No, but reliable ones were. Heck, even today, Consumer Reports often recommends against electric windows, as they seem to be very prone to break down, and expensive to repair. I expect that was even more so 30-40 years ago.

Also, the electronic technology used to automatically stop & reverse them if they encounter an obstruction (like a child’s neck) wasn’t around then, so they could be rather dangerous in the car of a family with children.

With regard to TV remotes-- My father, curmudgeon that was, ‘invented the mute button’, at least as far as I’m concerned. It was a primitive solution – just a toggle switch from the TV speaker run invisibly to the wall beside his comfy chair.

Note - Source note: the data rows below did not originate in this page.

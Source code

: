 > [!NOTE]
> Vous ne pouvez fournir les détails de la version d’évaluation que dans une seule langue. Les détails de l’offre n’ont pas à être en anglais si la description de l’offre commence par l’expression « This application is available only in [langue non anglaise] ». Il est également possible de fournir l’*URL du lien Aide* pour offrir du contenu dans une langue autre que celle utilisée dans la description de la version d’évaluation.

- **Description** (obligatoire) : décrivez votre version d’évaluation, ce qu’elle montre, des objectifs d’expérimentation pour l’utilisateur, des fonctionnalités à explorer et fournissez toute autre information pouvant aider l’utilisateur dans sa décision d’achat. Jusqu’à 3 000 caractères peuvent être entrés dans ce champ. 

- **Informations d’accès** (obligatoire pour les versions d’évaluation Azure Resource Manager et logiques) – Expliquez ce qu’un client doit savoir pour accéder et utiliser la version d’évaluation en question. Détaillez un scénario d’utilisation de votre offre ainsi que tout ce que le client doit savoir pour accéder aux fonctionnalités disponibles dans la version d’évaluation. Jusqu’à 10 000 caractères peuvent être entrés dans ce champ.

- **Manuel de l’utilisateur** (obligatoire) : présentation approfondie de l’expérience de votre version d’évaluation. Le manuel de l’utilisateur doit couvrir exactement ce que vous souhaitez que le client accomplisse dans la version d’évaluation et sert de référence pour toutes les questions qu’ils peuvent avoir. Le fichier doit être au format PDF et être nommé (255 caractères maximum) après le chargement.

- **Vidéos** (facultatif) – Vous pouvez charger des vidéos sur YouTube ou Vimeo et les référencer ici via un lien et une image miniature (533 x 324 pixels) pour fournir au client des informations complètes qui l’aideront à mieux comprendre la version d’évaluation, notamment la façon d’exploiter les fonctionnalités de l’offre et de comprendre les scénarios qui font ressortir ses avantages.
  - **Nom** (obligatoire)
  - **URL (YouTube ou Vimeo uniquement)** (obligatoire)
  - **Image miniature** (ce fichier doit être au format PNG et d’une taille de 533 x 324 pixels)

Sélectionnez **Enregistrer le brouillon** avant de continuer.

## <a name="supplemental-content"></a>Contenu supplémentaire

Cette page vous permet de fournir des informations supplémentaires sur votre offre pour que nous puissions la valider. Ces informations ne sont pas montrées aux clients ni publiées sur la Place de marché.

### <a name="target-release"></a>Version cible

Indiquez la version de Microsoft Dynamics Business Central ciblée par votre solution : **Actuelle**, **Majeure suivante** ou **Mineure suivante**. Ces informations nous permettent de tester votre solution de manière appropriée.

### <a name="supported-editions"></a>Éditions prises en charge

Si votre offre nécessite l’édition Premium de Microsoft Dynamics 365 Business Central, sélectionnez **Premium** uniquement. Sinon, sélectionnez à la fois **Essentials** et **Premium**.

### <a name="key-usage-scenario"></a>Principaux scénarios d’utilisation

It seemed like useful technology, so I made sure that every TV I lived with had the same modification, which saved me a lot of aggrevation until the TV remotes became commonplace. Yay! I avoided ten years of commercials! Thanks, dad.

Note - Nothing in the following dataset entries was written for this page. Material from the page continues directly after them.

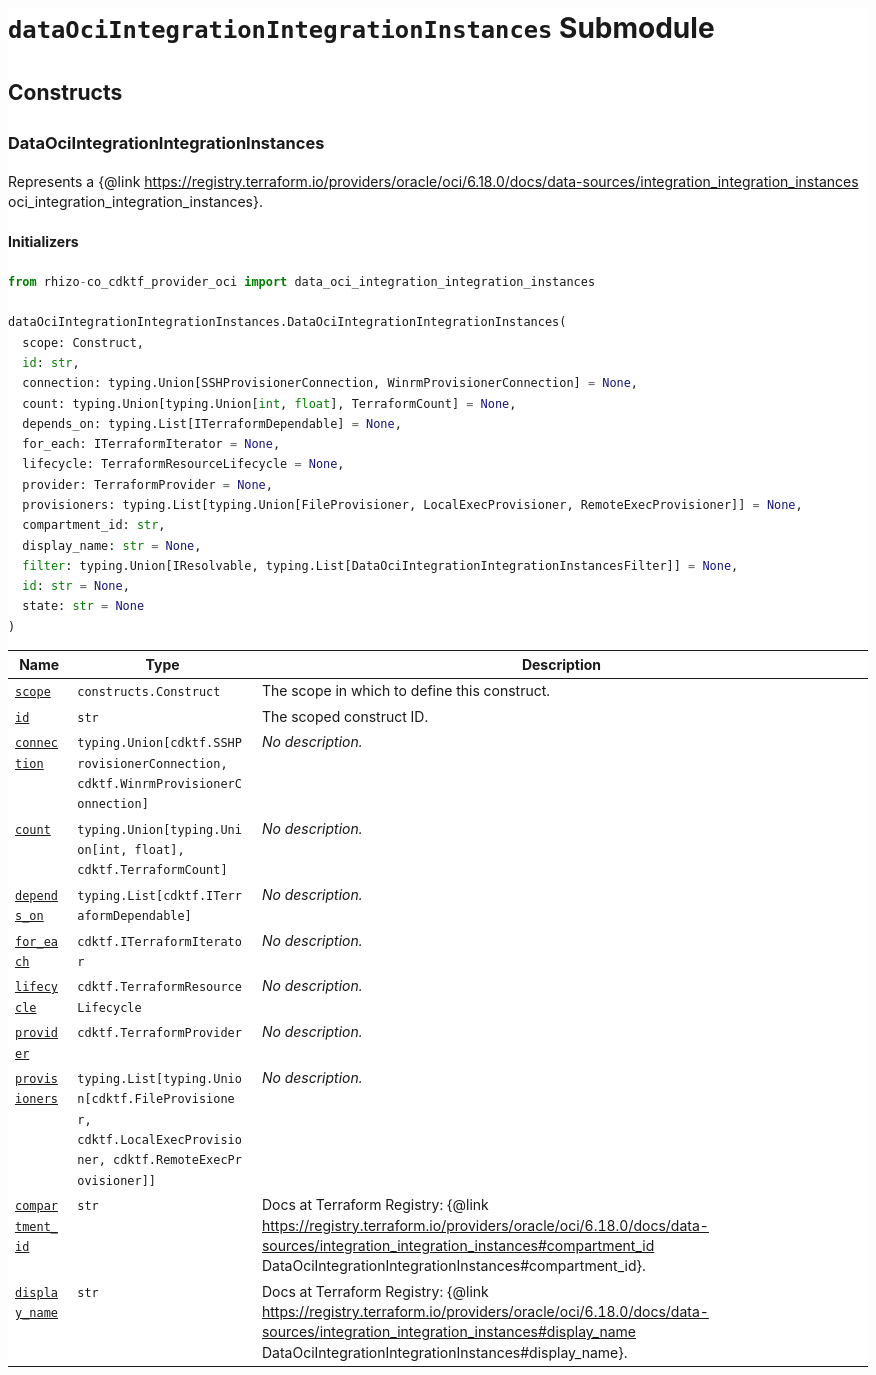 # `dataOciIntegrationIntegrationInstances` Submodule <a name="`dataOciIntegrationIntegrationInstances` Submodule" id="rhizo-co-terraform-provider-oci.dataOciIntegrationIntegrationInstances"></a>

## Constructs <a name="Constructs" id="Constructs"></a>

### DataOciIntegrationIntegrationInstances <a name="DataOciIntegrationIntegrationInstances" id="rhizo-co-terraform-provider-oci.dataOciIntegrationIntegrationInstances.DataOciIntegrationIntegrationInstances"></a>

Represents a {@link https://registry.terraform.io/providers/oracle/oci/6.18.0/docs/data-sources/integration_integration_instances oci_integration_integration_instances}.

#### Initializers <a name="Initializers" id="rhizo-co-terraform-provider-oci.dataOciIntegrationIntegrationInstances.DataOciIntegrationIntegrationInstances.Initializer"></a>

```python
from rhizo-co_cdktf_provider_oci import data_oci_integration_integration_instances

dataOciIntegrationIntegrationInstances.DataOciIntegrationIntegrationInstances(
  scope: Construct,
  id: str,
  connection: typing.Union[SSHProvisionerConnection, WinrmProvisionerConnection] = None,
  count: typing.Union[typing.Union[int, float], TerraformCount] = None,
  depends_on: typing.List[ITerraformDependable] = None,
  for_each: ITerraformIterator = None,
  lifecycle: TerraformResourceLifecycle = None,
  provider: TerraformProvider = None,
  provisioners: typing.List[typing.Union[FileProvisioner, LocalExecProvisioner, RemoteExecProvisioner]] = None,
  compartment_id: str,
  display_name: str = None,
  filter: typing.Union[IResolvable, typing.List[DataOciIntegrationIntegrationInstancesFilter]] = None,
  id: str = None,
  state: str = None
)
```

| **Name** | **Type** | **Description** |
| --- | --- | --- |
| <code><a href="#rhizo-co-terraform-provider-oci.dataOciIntegrationIntegrationInstances.DataOciIntegrationIntegrationInstances.Initializer.parameter.scope">scope</a></code> | <code>constructs.Construct</code> | The scope in which to define this construct. |
| <code><a href="#rhizo-co-terraform-provider-oci.dataOciIntegrationIntegrationInstances.DataOciIntegrationIntegrationInstances.Initializer.parameter.id">id</a></code> | <code>str</code> | The scoped construct ID. |
| <code><a href="#rhizo-co-terraform-provider-oci.dataOciIntegrationIntegrationInstances.DataOciIntegrationIntegrationInstances.Initializer.parameter.connection">connection</a></code> | <code>typing.Union[cdktf.SSHProvisionerConnection, cdktf.WinrmProvisionerConnection]</code> | *No description.* |
| <code><a href="#rhizo-co-terraform-provider-oci.dataOciIntegrationIntegrationInstances.DataOciIntegrationIntegrationInstances.Initializer.parameter.count">count</a></code> | <code>typing.Union[typing.Union[int, float], cdktf.TerraformCount]</code> | *No description.* |
| <code><a href="#rhizo-co-terraform-provider-oci.dataOciIntegrationIntegrationInstances.DataOciIntegrationIntegrationInstances.Initializer.parameter.dependsOn">depends_on</a></code> | <code>typing.List[cdktf.ITerraformDependable]</code> | *No description.* |
| <code><a href="#rhizo-co-terraform-provider-oci.dataOciIntegrationIntegrationInstances.DataOciIntegrationIntegrationInstances.Initializer.parameter.forEach">for_each</a></code> | <code>cdktf.ITerraformIterator</code> | *No description.* |
| <code><a href="#rhizo-co-terraform-provider-oci.dataOciIntegrationIntegrationInstances.DataOciIntegrationIntegrationInstances.Initializer.parameter.lifecycle">lifecycle</a></code> | <code>cdktf.TerraformResourceLifecycle</code> | *No description.* |
| <code><a href="#rhizo-co-terraform-provider-oci.dataOciIntegrationIntegrationInstances.DataOciIntegrationIntegrationInstances.Initializer.parameter.provider">provider</a></code> | <code>cdktf.TerraformProvider</code> | *No description.* |
| <code><a href="#rhizo-co-terraform-provider-oci.dataOciIntegrationIntegrationInstances.DataOciIntegrationIntegrationInstances.Initializer.parameter.provisioners">provisioners</a></code> | <code>typing.List[typing.Union[cdktf.FileProvisioner, cdktf.LocalExecProvisioner, cdktf.RemoteExecProvisioner]]</code> | *No description.* |
| <code><a href="#rhizo-co-terraform-provider-oci.dataOciIntegrationIntegrationInstances.DataOciIntegrationIntegrationInstances.Initializer.parameter.compartmentId">compartment_id</a></code> | <code>str</code> | Docs at Terraform Registry: {@link https://registry.terraform.io/providers/oracle/oci/6.18.0/docs/data-sources/integration_integration_instances#compartment_id DataOciIntegrationIntegrationInstances#compartment_id}. |
| <code><a href="#rhizo-co-terraform-provider-oci.dataOciIntegrationIntegrationInstances.DataOciIntegrationIntegrationInstances.Initializer.parameter.displayName">display_name</a></code> | <code>str</code> | Docs at Terraform Registry: {@link https://registry.terraform.io/providers/oracle/oci/6.18.0/docs/data-sources/integration_integration_instances#display_name DataOciIntegrationIntegrationInstances#display_name}. |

More to the point of the OP – CD Burners needed sync-recovery from the get-go.

Come to think of it, portable CD players needed skip-protection from the start – they were pretty-near useless without buffering. The first Discman that I had ended up being used as a CD player for my PC, for those rare times when I needed to have a data CD ROM in the drive, but still wanted to listen to music. I stuck with my cassette walkman when I was getting all crazy and, um, walking.

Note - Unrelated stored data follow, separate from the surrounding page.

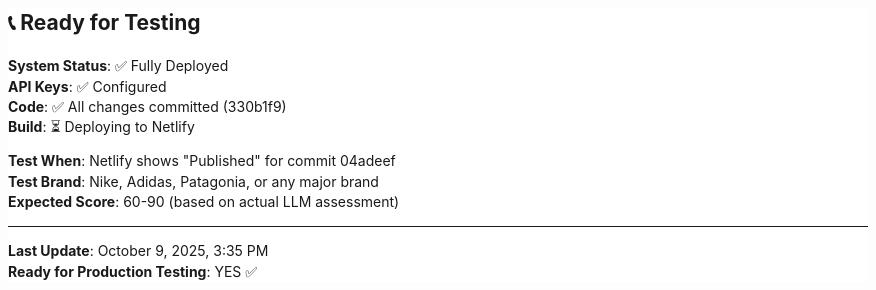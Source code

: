 
## 📞 Ready for Testing

**System Status**: ✅ Fully Deployed  
**API Keys**: ✅ Configured  
**Code**: ✅ All changes committed (330b1f9)  
**Build**: ⏳ Deploying to Netlify

**Test When**: Netlify shows "Published" for commit 04adeef  
**Test Brand**: Nike, Adidas, Patagonia, or any major brand  
**Expected Score**: 60-90 (based on actual LLM assessment)

---

**Last Update**: October 9, 2025, 3:35 PM  
**Ready for Production Testing**: YES ✅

Besides what t-bonham said, I also think it was more like the early to mid 1980s when remotes started to flourish. This was because more and more people were getting VCRs. Well, with all the functions on a VCR, you have to have a remote; you can’t be getting up every time you want to rewind/FF/record, and forget scanning. Then, you realize that if you’re paying good money to rent videos, or buy them, or subscribe to cable, you really should watch them on a decent TV. One of those new ones, with all the bells and whistles. And now adjusting color and hue and so forth is a delicate process, one that should be done on the remote button, not by turning those knobs on the old TV that always ended up snapping off. And wait a minute…the cable company also gave you a remote for the box, and now that your brother showed you how to hook up your stereo to that new converter you bought, you’ve got a lot of remotes here! Hey, I saw an ad for Radio Shack where they’ve got these universal remotes…

Necessity —> invention.

[. . . grumble grumble grumble. . .]

How 'bout a damn “save password in list” function on the newest version of Outlook 2002?!? It’s not like they were reinventing the wheel or anything.

[/grumble grumble grumble. . .]

Tripler
Is it me, or did Micro$oft just not beta test the damn thing?

Certainly they beta test. It’s called release version 1.0. And you are one of their beta testers. Don’t worry, by about version 3 they will have a workable product.